PROVIDED INFORMATION ::
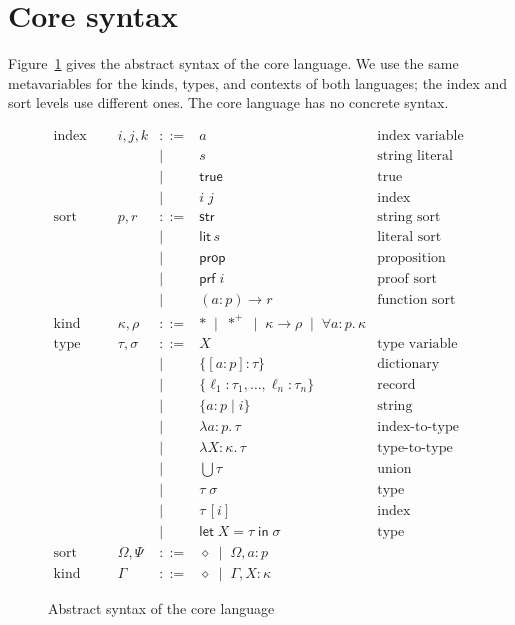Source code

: \documentclass[11pt]{article}
\newcommand{\kw}[1]{\mathsf{#1}}
\newcommand{\str}{\kw{str}}
\newcommand{\lit}[1]{\kw{lit}\,#1}
\newcommand{\prop}{\kw{prop}}
\newcommand{\prf}[1]{\kw{prf}\;#1}
\newcommand{\true}{\kw{true}}
\newcommand{\letin}[3]{\kw{let}\;#1 = #2\;\kw{in}\;#3}
\newcommand{\proper}{\ast}
\newcommand{\populated}{\ast^{+}}
\newcommand{\kall}[3]{\forall #1 : #2.\,#3}
\newcommand{\dict}[3]{\{[#1 : #2] : #3\}}
\newcommand{\refine}[3]{\{#1 : #2 \mid #3\}}
\newcommand{\iabs}[3]{\lambda #1 : #2.\,#3}
\newcommand{\tabs}[3]{\lambda #1 : #2.\,#3}
\newcommand{\union}[1]{\textstyle\bigcup #1}
\newcommand{\iapp}[2]{#1\,[#2]}
\newcommand{\emptyctx}{\diamond}
\theoremstyle{remark}
\begin{document}
\FloatBarrier
\section{Core syntax}
\label{sec:core-syntax}

Figure~\ref{fig:core-syntax} gives the abstract syntax of the core language. We use the same
metavariables for the kinds, types, and contexts of both languages; the index and sort levels use
different ones. The core language has no concrete syntax.

\begin{figure}[!htbp]
\[
\begin{array}{llcll}
\text{index} & i, j, k & ::= & a & \text{index variable} \\
  & & \mid & s & \text{string literal} \\
  & & \mid & \true & \text{true proposition} \\
  & & \mid & i\;j & \text{index application} \\[4pt]
\text{sort} & p, r & ::= & \str & \text{string sort} \\
  & & \mid & \lit{s} & \text{literal sort} \\
  & & \mid & \prop & \text{proposition sort} \\
  & & \mid & \prf{i} & \text{proof sort} \\
  & & \mid & (a : p) \to r & \text{function sort} \\[4pt]
\text{kind} & \kappa, \rho & ::= & \proper \;\mid\; \populated \;\mid\; \kappa \to \rho
  \;\mid\; \kall{a}{p}{\kappa} & \\[4pt]
\text{type} & \tau, \sigma & ::= & X & \text{type variable} \\
  & & \mid & \dict{a}{p}{\tau} & \text{dictionary} \\
  & & \mid & \{\ell_1 : \tau_1, \ldots, \ell_n : \tau_n\} & \text{record} \\
  & & \mid & \refine{a}{p}{i} & \text{string refinement} \\
  & & \mid & \iabs{a}{p}{\tau} & \text{index-to-type abstraction} \\
  & & \mid & \tabs{X}{\kappa}{\tau} & \text{type-to-type abstraction} \\
  & & \mid & \union{\tau} & \text{union} \\
  & & \mid & \tau\;\sigma & \text{type application} \\
  & & \mid & \iapp{\tau}{i} & \text{index application} \\
  & & \mid & \letin{X}{\tau}{\sigma} & \text{type definition} \\[4pt]
\text{sort context} & \Omega, \Psi & ::= & \emptyctx \;\mid\; \Omega, a : p & \\[2pt]
\text{kind context} & \Gamma & ::= & \emptyctx \;\mid\; \Gamma, X : \kappa &
\end{array}
\]
\caption{Abstract syntax of the core language}
\label{fig:core-syntax}
\end{figure}
\end{document}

EXERCISE DETAILS :: When a record holds a picture, leave that picture out; copy the rest verbatim.

ANSWER BOX ::
Source code

: \documentclass[11pt]{article}
\newcommand{\kw}[1]{\mathsf{#1}}
\newcommand{\str}{\kw{str}}
\newcommand{\lit}[1]{\kw{lit}\,#1}
\newcommand{\prop}{\kw{prop}}
\newcommand{\prf}[1]{\kw{prf}\;#1}
\newcommand{\true}{\kw{true}}
\newcommand{\letin}[3]{\kw{let}\;#1 = #2\;\kw{in}\;#3}
\newcommand{\proper}{\ast}
\newcommand{\populated}{\ast^{+}}
\newcommand{\kall}[3]{\forall #1 : #2.\,#3}
\newcommand{\dict}[3]{\{[#1 : #2] : #3\}}
\newcommand{\refine}[3]{\{#1 : #2 \mid #3\}}
\newcommand{\iabs}[3]{\lambda #1 : #2.\,#3}
\newcommand{\tabs}[3]{\lambda #1 : #2.\,#3}
\newcommand{\union}[1]{\textstyle\bigcup #1}
\newcommand{\iapp}[2]{#1\,[#2]}
\newcommand{\emptyctx}{\diamond}
\theoremstyle{remark}
\begin{document}
\FloatBarrier
\section{Core syntax}
\label{sec:core-syntax}

Figure~\ref{fig:core-syntax} gives the abstract syntax of the core language. We use the same
metavariables for the kinds, types, and contexts of both languages; the index and sort levels use
different ones. The core language has no concrete syntax.

\begin{figure}[!htbp]
\[
\begin{array}{llcll}
\text{index} & i, j, k & ::= & a & \text{index variable} \\
  & & \mid & s & \text{string literal} \\
  & & \mid & \true & \text{true proposition} \\
  & & \mid & i\;j & \text{index application} \\[4pt]
\text{sort} & p, r & ::= & \str & \text{string sort} \\
  & & \mid & \lit{s} & \text{literal sort} \\
  & & \mid & \prop & \text{proposition sort} \\
  & & \mid & \prf{i} & \text{proof sort} \\
  & & \mid & (a : p) \to r & \text{function sort} \\[4pt]
\text{kind} & \kappa, \rho & ::= & \proper \;\mid\; \populated \;\mid\; \kappa \to \rho
  \;\mid\; \kall{a}{p}{\kappa} & \\[4pt]
\text{type} & \tau, \sigma & ::= & X & \text{type variable} \\
  & & \mid & \dict{a}{p}{\tau} & \text{dictionary} \\
  & & \mid & \{\ell_1 : \tau_1, \ldots, \ell_n : \tau_n\} & \text{record} \\
  & & \mid & \refine{a}{p}{i} & \text{string refinement} \\
  & & \mid & \iabs{a}{p}{\tau} & \text{index-to-type abstraction} \\
  & & \mid & \tabs{X}{\kappa}{\tau} & \text{type-to-type abstraction} \\
  & & \mid & \union{\tau} & \text{union} \\
  & & \mid & \tau\;\sigma & \text{type application} \\
  & & \mid & \iapp{\tau}{i} & \text{index application} \\
  & & \mid & \letin{X}{\tau}{\sigma} & \text{type definition} \\[4pt]
\text{sort context} & \Omega, \Psi & ::= & \emptyctx \;\mid\; \Omega, a : p & \\[2pt]
\text{kind context} & \Gamma & ::= & \emptyctx \;\mid\; \Gamma, X : \kappa &
\end{array}
\]
\caption{Abstract syntax of the core language}
\label{fig:core-syntax}
\end{figure}
\end{document}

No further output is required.